> _Records for processing_:
+++

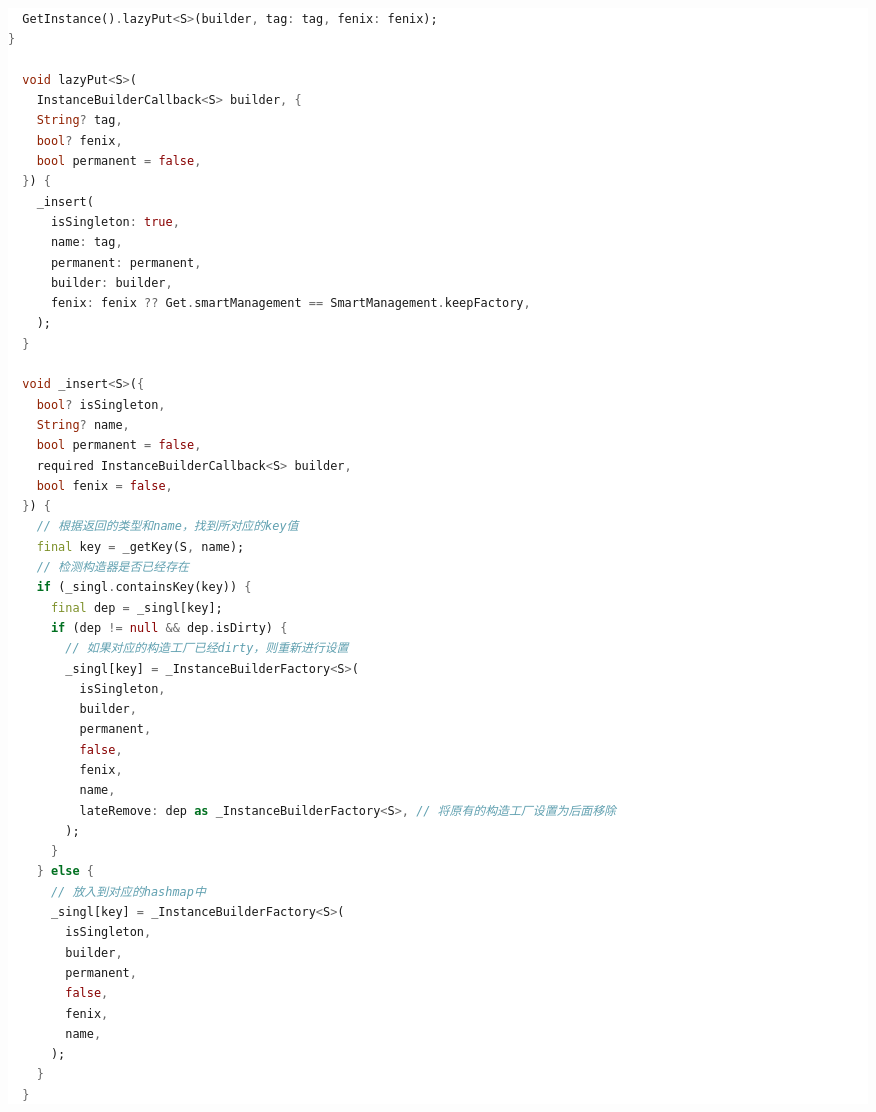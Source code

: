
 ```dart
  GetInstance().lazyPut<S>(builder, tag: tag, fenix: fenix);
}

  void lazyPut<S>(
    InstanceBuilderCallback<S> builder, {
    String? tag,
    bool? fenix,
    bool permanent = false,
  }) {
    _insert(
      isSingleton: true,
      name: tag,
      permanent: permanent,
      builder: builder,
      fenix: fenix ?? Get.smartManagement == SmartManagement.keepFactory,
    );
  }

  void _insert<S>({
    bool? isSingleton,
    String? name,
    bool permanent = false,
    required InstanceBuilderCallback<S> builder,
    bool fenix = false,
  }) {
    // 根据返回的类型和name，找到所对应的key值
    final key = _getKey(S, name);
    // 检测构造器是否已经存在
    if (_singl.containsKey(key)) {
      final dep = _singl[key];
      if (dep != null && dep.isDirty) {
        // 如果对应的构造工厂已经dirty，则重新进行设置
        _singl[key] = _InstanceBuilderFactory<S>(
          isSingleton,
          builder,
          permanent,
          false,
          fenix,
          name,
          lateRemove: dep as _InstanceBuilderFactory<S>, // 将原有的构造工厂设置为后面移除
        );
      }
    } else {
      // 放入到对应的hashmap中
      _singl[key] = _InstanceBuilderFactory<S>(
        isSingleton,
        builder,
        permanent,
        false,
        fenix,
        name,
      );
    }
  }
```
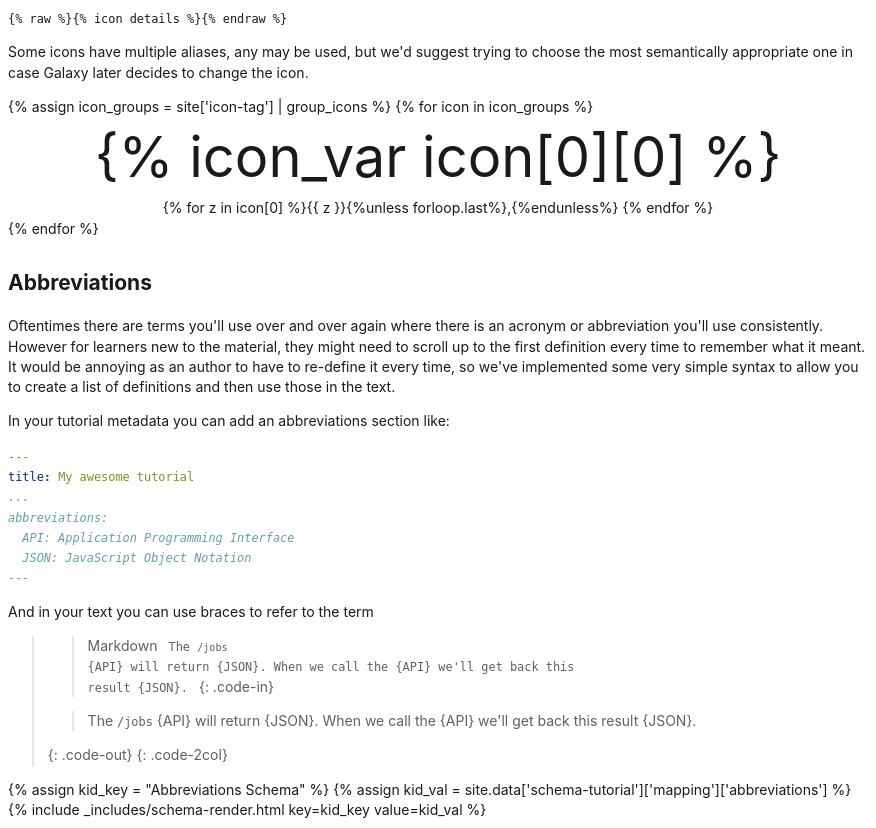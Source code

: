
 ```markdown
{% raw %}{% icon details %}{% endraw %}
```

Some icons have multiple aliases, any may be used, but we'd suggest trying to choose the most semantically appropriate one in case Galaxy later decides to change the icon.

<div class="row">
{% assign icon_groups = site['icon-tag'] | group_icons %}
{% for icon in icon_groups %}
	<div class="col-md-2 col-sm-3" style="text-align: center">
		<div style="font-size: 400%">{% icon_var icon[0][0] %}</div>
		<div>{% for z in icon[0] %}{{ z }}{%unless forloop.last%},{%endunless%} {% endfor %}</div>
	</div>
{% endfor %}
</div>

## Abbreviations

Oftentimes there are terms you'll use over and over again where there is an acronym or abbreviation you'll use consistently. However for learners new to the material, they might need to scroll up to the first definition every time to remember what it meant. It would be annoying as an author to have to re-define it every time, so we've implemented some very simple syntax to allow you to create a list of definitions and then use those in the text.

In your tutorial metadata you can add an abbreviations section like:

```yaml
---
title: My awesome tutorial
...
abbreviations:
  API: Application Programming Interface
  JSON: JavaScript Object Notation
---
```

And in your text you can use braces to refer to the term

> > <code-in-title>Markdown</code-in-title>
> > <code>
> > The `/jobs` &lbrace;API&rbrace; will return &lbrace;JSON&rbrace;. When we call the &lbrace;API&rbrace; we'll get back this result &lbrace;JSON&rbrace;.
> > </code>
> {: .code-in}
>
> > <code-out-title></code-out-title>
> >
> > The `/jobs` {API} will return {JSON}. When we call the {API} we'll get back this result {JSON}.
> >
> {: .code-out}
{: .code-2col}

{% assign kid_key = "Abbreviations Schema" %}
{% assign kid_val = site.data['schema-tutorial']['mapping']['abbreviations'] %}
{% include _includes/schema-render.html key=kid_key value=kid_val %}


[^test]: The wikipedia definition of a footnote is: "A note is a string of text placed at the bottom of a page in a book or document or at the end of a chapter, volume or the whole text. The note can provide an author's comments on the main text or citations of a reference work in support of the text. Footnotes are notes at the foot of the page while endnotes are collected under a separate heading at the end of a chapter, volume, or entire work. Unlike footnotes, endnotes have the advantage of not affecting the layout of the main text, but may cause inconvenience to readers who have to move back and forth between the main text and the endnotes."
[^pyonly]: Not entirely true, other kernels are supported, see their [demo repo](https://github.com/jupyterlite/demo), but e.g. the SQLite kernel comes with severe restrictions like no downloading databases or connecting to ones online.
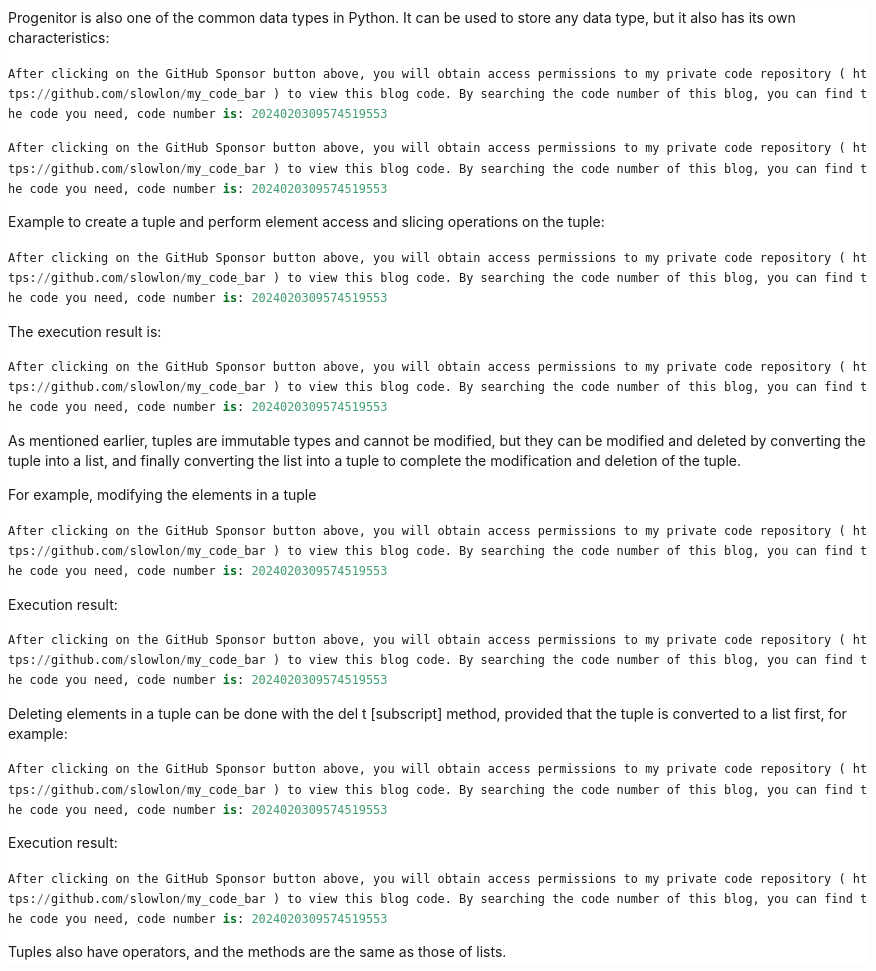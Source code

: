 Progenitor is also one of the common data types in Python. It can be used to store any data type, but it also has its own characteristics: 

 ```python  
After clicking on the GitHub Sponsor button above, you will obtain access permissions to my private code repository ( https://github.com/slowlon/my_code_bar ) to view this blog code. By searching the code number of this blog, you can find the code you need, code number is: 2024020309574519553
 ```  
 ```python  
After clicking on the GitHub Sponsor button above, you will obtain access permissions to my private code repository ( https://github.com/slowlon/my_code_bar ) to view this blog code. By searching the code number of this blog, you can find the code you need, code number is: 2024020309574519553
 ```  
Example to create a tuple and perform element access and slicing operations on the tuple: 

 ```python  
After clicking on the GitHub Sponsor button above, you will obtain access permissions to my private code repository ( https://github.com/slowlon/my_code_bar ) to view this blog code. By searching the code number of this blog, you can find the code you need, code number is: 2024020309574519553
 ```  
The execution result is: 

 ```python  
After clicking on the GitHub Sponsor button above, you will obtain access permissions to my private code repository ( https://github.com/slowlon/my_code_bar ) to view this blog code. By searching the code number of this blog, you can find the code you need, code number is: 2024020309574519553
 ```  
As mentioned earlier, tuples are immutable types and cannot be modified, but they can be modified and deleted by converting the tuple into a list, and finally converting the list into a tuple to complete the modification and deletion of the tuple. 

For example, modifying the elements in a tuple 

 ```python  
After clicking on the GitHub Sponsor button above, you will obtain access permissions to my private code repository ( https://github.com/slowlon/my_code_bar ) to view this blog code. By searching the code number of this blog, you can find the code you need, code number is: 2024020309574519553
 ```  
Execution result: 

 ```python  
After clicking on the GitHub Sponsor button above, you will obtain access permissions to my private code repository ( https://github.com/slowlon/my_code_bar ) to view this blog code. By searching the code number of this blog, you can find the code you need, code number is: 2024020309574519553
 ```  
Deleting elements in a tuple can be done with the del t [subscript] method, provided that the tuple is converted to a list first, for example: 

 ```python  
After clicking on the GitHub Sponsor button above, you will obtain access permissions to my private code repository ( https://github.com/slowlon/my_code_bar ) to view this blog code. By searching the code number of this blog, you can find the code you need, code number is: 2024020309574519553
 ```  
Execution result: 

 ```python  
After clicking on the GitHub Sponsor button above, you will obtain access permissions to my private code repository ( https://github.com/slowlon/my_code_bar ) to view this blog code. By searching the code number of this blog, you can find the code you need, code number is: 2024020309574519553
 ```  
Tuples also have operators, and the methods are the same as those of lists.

+++

> _Required action_:
Count each line of the listing above that holds the string "assign", and state that count without anything added.

> _Answer space_:
3